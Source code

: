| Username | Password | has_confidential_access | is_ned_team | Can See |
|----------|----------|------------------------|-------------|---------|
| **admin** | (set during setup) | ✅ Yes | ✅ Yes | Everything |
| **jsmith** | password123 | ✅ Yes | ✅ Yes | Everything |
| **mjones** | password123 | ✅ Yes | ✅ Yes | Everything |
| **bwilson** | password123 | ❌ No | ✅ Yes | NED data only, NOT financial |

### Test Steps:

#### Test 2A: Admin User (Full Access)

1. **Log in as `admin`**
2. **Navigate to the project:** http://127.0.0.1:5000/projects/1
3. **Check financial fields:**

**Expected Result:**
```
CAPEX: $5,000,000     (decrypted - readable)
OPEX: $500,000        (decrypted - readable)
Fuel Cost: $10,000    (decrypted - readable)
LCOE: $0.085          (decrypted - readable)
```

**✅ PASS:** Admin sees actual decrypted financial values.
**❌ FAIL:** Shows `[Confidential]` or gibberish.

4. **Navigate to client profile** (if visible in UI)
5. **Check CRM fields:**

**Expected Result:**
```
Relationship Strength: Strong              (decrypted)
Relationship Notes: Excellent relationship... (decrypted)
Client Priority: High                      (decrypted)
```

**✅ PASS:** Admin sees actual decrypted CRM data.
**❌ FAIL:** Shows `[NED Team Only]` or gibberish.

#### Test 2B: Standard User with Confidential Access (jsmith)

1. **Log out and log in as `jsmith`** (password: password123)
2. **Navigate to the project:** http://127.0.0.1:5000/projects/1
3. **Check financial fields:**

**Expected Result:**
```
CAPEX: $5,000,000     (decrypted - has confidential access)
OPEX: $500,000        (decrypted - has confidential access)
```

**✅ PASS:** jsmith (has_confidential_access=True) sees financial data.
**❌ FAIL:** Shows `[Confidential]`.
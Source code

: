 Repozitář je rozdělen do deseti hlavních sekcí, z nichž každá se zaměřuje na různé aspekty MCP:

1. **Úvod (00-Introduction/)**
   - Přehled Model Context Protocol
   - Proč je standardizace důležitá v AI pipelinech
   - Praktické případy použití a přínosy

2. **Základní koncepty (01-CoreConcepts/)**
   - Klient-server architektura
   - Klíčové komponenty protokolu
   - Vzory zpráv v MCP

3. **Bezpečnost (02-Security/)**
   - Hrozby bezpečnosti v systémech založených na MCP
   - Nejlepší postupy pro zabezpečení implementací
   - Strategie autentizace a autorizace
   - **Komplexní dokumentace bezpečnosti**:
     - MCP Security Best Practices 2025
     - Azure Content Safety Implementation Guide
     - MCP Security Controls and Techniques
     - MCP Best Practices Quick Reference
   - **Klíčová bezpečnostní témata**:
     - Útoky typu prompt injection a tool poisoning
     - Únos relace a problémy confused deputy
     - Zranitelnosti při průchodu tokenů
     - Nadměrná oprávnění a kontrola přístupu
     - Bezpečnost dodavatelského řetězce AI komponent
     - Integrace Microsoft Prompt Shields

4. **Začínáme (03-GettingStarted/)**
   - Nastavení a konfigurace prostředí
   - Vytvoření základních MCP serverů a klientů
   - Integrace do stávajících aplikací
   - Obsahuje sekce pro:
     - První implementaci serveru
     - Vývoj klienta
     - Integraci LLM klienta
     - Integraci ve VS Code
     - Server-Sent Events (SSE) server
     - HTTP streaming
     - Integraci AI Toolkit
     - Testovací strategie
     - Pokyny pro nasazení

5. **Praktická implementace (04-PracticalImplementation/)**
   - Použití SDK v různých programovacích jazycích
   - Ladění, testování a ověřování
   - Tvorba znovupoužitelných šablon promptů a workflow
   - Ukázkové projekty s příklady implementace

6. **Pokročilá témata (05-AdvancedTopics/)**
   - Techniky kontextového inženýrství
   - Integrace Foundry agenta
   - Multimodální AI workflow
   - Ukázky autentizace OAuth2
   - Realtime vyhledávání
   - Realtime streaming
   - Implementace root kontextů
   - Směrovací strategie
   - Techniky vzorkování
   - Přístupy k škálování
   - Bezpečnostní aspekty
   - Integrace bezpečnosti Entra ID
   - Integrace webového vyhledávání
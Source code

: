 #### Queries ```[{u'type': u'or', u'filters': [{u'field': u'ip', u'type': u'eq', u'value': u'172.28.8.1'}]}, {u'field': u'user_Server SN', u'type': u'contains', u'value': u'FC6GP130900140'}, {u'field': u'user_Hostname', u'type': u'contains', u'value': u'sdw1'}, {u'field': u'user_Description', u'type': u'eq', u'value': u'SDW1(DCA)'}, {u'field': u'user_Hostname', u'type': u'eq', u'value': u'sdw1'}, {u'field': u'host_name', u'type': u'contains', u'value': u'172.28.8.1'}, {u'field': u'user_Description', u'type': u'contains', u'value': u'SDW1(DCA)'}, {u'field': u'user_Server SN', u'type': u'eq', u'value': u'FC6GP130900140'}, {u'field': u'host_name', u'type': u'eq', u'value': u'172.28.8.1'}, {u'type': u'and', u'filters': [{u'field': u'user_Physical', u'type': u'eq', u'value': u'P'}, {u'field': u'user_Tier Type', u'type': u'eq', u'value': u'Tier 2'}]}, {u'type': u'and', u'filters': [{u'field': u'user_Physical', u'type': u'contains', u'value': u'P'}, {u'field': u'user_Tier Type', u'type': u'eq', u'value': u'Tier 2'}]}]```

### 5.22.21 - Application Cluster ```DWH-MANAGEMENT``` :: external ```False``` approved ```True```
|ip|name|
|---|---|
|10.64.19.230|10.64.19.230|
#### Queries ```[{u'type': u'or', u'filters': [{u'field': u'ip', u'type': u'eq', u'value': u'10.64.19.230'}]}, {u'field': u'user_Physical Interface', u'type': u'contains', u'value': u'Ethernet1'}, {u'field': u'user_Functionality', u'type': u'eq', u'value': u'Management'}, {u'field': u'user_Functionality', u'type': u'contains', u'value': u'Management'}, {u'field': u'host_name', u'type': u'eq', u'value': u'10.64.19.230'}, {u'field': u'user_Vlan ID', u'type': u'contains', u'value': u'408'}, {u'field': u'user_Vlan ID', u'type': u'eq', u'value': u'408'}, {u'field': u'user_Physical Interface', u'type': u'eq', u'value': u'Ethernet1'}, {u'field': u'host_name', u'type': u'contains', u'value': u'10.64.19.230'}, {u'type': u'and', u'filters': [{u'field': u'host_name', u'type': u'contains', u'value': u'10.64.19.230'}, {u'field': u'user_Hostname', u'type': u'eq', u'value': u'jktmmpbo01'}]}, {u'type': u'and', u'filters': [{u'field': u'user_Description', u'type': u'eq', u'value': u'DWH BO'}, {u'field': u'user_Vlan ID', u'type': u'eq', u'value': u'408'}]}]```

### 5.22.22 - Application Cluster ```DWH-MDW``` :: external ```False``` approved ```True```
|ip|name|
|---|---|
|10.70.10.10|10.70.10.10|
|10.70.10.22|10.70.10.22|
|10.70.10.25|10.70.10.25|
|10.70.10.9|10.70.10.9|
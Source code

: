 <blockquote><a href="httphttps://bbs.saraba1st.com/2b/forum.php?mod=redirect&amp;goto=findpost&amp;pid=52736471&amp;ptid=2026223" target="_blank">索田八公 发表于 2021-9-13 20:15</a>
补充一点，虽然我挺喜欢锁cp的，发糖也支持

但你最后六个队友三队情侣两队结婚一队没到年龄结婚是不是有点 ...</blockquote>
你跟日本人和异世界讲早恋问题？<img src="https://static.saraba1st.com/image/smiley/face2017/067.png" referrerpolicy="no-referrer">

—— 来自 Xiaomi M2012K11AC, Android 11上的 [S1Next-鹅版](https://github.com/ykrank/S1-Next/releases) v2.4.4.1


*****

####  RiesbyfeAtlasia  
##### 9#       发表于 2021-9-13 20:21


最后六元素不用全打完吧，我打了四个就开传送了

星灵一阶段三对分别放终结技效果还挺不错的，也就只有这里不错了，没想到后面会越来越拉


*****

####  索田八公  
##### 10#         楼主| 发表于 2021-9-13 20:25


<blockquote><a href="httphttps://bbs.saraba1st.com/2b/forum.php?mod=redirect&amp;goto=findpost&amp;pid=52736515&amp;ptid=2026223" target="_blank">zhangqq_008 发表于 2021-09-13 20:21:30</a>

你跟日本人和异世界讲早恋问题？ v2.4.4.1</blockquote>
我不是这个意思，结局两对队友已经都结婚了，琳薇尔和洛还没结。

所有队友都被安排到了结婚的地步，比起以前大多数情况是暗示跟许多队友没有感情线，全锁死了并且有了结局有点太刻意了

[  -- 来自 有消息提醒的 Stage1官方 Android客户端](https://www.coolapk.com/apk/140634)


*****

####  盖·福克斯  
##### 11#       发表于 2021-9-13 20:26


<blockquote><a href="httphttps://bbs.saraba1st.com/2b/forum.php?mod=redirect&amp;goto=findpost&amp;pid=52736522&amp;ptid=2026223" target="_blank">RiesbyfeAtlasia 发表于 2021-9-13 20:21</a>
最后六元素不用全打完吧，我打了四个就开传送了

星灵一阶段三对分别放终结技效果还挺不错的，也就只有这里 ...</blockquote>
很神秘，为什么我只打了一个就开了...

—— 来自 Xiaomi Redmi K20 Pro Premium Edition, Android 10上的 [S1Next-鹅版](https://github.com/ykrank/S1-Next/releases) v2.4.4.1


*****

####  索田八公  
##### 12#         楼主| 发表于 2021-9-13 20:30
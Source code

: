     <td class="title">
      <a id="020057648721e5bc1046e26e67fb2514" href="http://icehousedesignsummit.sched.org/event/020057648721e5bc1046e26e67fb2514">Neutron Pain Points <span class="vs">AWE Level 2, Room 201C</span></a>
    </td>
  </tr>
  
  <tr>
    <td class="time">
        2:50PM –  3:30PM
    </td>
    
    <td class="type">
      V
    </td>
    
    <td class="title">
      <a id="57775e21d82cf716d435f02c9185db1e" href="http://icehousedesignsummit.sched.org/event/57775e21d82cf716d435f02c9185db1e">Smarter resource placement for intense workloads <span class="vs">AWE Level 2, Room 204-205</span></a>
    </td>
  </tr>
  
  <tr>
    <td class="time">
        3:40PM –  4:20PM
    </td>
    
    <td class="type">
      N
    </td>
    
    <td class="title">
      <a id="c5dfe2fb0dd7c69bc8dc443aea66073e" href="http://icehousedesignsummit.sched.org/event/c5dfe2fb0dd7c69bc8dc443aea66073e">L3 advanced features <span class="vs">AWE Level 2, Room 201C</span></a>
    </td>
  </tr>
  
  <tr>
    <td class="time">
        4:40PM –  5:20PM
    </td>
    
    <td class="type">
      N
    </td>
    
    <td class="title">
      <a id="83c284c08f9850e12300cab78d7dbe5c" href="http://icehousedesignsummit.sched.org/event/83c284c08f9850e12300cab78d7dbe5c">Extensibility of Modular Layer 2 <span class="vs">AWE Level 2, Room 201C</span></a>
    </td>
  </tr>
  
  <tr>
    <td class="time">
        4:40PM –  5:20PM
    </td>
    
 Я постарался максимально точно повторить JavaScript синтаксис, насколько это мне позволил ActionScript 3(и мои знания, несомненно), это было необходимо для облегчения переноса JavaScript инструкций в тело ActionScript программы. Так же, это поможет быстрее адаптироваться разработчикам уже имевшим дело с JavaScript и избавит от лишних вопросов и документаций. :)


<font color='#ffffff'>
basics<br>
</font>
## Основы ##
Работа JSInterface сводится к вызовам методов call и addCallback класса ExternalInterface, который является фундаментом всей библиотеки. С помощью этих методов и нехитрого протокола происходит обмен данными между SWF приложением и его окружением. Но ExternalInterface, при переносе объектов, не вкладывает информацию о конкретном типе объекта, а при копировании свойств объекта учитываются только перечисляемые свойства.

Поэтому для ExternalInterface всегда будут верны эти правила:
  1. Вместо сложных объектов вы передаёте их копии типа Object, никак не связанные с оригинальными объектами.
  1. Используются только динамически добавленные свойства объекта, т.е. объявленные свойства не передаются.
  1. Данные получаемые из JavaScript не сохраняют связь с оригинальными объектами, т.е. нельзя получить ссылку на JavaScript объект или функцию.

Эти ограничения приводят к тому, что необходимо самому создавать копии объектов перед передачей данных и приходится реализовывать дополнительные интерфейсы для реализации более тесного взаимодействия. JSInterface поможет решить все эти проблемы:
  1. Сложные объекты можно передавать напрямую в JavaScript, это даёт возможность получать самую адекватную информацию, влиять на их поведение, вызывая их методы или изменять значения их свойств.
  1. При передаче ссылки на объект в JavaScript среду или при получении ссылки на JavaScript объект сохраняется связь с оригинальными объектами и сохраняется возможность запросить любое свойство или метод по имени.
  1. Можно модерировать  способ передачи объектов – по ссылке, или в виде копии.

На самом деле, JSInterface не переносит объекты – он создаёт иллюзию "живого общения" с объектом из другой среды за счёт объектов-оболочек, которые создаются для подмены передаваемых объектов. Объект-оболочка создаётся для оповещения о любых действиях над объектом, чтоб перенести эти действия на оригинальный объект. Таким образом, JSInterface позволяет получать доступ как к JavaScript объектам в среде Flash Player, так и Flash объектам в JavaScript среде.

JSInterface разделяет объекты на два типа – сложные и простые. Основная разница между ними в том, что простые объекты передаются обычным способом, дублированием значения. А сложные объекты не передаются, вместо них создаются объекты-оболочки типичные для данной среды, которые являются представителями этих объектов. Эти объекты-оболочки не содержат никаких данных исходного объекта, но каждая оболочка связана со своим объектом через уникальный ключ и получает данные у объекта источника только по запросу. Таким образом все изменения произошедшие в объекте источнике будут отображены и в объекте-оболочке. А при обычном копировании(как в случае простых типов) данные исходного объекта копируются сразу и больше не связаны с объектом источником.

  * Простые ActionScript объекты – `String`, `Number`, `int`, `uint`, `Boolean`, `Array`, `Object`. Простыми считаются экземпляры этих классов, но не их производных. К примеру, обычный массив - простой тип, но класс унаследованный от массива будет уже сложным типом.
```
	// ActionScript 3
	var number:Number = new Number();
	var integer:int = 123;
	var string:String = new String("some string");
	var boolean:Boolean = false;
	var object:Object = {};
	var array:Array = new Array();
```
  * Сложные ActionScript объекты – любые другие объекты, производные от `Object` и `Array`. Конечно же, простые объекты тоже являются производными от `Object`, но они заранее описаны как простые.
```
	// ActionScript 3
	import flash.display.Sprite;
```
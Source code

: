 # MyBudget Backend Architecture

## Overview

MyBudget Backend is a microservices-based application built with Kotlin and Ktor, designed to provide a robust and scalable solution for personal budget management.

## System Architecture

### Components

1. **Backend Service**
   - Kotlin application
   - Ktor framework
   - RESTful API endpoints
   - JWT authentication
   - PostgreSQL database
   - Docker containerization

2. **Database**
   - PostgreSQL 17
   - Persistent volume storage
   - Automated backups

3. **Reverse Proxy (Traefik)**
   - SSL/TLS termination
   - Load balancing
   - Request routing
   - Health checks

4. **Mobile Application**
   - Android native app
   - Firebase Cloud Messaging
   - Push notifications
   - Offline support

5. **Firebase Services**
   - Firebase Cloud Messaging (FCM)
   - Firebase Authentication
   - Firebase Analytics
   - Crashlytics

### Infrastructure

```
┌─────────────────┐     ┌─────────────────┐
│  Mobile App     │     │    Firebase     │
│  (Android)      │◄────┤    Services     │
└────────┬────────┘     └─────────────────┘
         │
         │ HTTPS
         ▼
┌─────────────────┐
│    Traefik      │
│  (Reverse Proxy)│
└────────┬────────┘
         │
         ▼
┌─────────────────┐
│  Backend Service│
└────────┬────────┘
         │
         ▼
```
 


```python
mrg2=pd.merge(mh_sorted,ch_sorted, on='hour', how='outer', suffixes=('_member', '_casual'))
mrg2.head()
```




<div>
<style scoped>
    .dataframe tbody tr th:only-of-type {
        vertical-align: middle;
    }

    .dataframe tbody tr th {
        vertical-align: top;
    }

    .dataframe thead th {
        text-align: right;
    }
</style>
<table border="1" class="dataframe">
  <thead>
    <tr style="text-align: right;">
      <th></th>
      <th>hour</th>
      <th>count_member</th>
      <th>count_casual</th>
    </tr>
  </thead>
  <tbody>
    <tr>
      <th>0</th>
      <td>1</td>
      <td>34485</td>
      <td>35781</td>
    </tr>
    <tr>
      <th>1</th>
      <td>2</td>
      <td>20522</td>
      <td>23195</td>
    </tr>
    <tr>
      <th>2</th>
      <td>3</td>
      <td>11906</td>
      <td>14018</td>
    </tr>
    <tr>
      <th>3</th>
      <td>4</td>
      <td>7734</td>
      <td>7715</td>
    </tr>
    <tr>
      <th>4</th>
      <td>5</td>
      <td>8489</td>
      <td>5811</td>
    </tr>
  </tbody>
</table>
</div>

### Work item
Take the lines from the first line of the listing to the line containing "- Strategie autentizace a autorizace". Please print them exactly, ends included, with nothing else.

### Answer to this problem
Source code

:| Username | Password | has_confidential_access | is_ned_team | Can See |
|----------|----------|------------------------|-------------|---------|
| **admin** | (set during setup) | ✅ Yes | ✅ Yes | Everything |
| **jsmith** | password123 | ✅ Yes | ✅ Yes | Everything |
| **mjones** | password123 | ✅ Yes | ✅ Yes | Everything |
| **bwilson** | password123 | ❌ No | ✅ Yes | NED data only, NOT financial |

### Test Steps:

#### Test 2A: Admin User (Full Access)

1. **Log in as `admin`**
2. **Navigate to the project:** http://127.0.0.1:5000/projects/1
3. **Check financial fields:**

**Expected Result:**
```
CAPEX: $5,000,000     (decrypted - readable)
OPEX: $500,000        (decrypted - readable)
Fuel Cost: $10,000    (decrypted - readable)
LCOE: $0.085          (decrypted - readable)
```

**✅ PASS:** Admin sees actual decrypted financial values.
**❌ FAIL:** Shows `[Confidential]` or gibberish.

4. **Navigate to client profile** (if visible in UI)
5. **Check CRM fields:**

**Expected Result:**
```
Relationship Strength: Strong              (decrypted)
Relationship Notes: Excellent relationship... (decrypted)
Client Priority: High                      (decrypted)
```

**✅ PASS:** Admin sees actual decrypted CRM data.
**❌ FAIL:** Shows `[NED Team Only]` or gibberish.

#### Test 2B: Standard User with Confidential Access (jsmith)

1. **Log out and log in as `jsmith`** (password: password123)
2. **Navigate to the project:** http://127.0.0.1:5000/projects/1
3. **Check financial fields:**

**Expected Result:**
```
CAPEX: $5,000,000     (decrypted - has confidential access)
OPEX: $500,000        (decrypted - has confidential access)
```

**✅ PASS:** jsmith (has_confidential_access=True) sees financial data.
**❌ FAIL:** Shows `[Confidential]`.
Source code

: Repozitář je rozdělen do deseti hlavních sekcí, z nichž každá se zaměřuje na různé aspekty MCP:

1. **Úvod (00-Introduction/)**
   - Přehled Model Context Protocol
   - Proč je standardizace důležitá v AI pipelinech
   - Praktické případy použití a přínosy

2. **Základní koncepty (01-CoreConcepts/)**
   - Klient-server architektura
   - Klíčové komponenty protokolu
   - Vzory zpráv v MCP

3. **Bezpečnost (02-Security/)**
   - Hrozby bezpečnosti v systémech založených na MCP
   - Nejlepší postupy pro zabezpečení implementací
   - Strategie autentizace a autorizace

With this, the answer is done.